Question

what is the value of shunt resistance that allows 20% of the main current through a galvanometer of 99 Ω​

Answer 1

$\large \bf \clubs \: To \: Find :-$

THE VALUE OF STUNT RESISTENCE OF 99

24.75 ohms.

$\underline{\sf{\bigstar\:According\:to\:the\:given\:Question\::-}}$

One way to handle parallel circuits is to convert to conductance.

The conductance of the galvanometer of 99 ohms is 1/99 = 0.010101

The conductance of the added resistor needs to be 4 times the galvanometer to have 20% go through the galvanometer.

Added resistor conductance is 4 * 0.0101010 = 0.040404

1/ 0.040404 = 24.75 ohms

Answer 2

Given: 20% of the main current is allowed through a galvanometer of 99 Ω​.
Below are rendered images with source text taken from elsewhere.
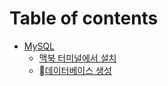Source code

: # Table of contents

* [MySQL](README.md)
  * [맥북 터미널에서 설치](mysql/undefined.md)
  * [데이터베이스 생성](mysql/undefined-1.md)
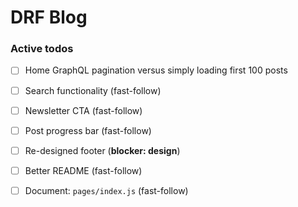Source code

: # DRF Blog

### Active todos

- [ ] Home GraphQL pagination versus simply loading first 100 posts

- [ ] Search functionality (fast-follow)
- [ ] Newsletter CTA (fast-follow)
- [ ] Post progress bar (fast-follow)

- [ ] Re-designed footer (**blocker: design**)
- [ ] Better README (fast-follow)
- [ ] Document: `pages/index.js` (fast-follow)
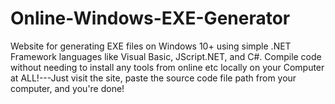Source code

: # Online-Windows-EXE-Generator
Website for generating EXE files on Windows 10+ using simple .NET Framework languages like Visual Basic, JScript.NET, and C#. Compile code without needing to install any tools from online etc locally on your Computer at ALL!---Just visit the site, paste the source code file path from your computer, and you're done!
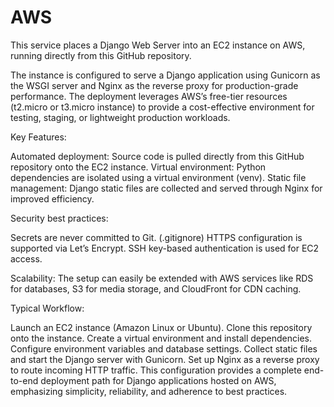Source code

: # AWS

This service places a Django Web Server into an EC2 instance on AWS, running directly from this GitHub repository.

The instance is configured to serve a Django application using Gunicorn as the WSGI server and Nginx as the reverse proxy for production-grade performance. The deployment leverages AWS’s free-tier resources (t2.micro or t3.micro instance) to provide a cost-effective environment for testing, staging, or lightweight production workloads.

Key Features:

Automated deployment: Source code is pulled directly from this GitHub repository onto the EC2 instance.
Virtual environment: Python dependencies are isolated using a virtual environment (venv).
Static file management: Django static files are collected and served through Nginx for improved efficiency.

Security best practices:

Secrets are never committed to Git. (.gitignore)
HTTPS configuration is supported via Let’s Encrypt.
SSH key-based authentication is used for EC2 access.

Scalability: The setup can easily be extended with AWS services like RDS for databases, S3 for media storage, and CloudFront for CDN caching.

Typical Workflow:

Launch an EC2 instance (Amazon Linux or Ubuntu).
Clone this repository onto the instance.
Create a virtual environment and install dependencies.
Configure environment variables and database settings.
Collect static files and start the Django server with Gunicorn.
Set up Nginx as a reverse proxy to route incoming HTTP traffic.
This configuration provides a complete end-to-end deployment path for Django applications hosted on AWS, emphasizing simplicity, reliability, and adherence to best practices.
To find: The value of shunt resistance.

Solution:

• According to the formula,

        $S = (\frac{I_{g}}{I - I_{g}} ) G$

• Here, S is the shunt resistance, I is the main currect, $I_{g}$ is the current which on passing, produces full-scale deflection and G is the resistance in the galvanometer.
• According to the question, the galvanometer current is 20% os the main current.

• Hence, $I_{g} = \frac{20}{100} * I$

                         $= 0.2 I$

• The galvanometer resistance is given as 99Ω.
• On subsituting, we have,

        $S = (\frac{0.2 I}{I - 0.2 I} ) * 99$

           $= 24.75$Ω

Therefore, the the value of shunt resistance that allows 20% of the main current through a galvanometer of 99 Ω​ is 24.75Ω.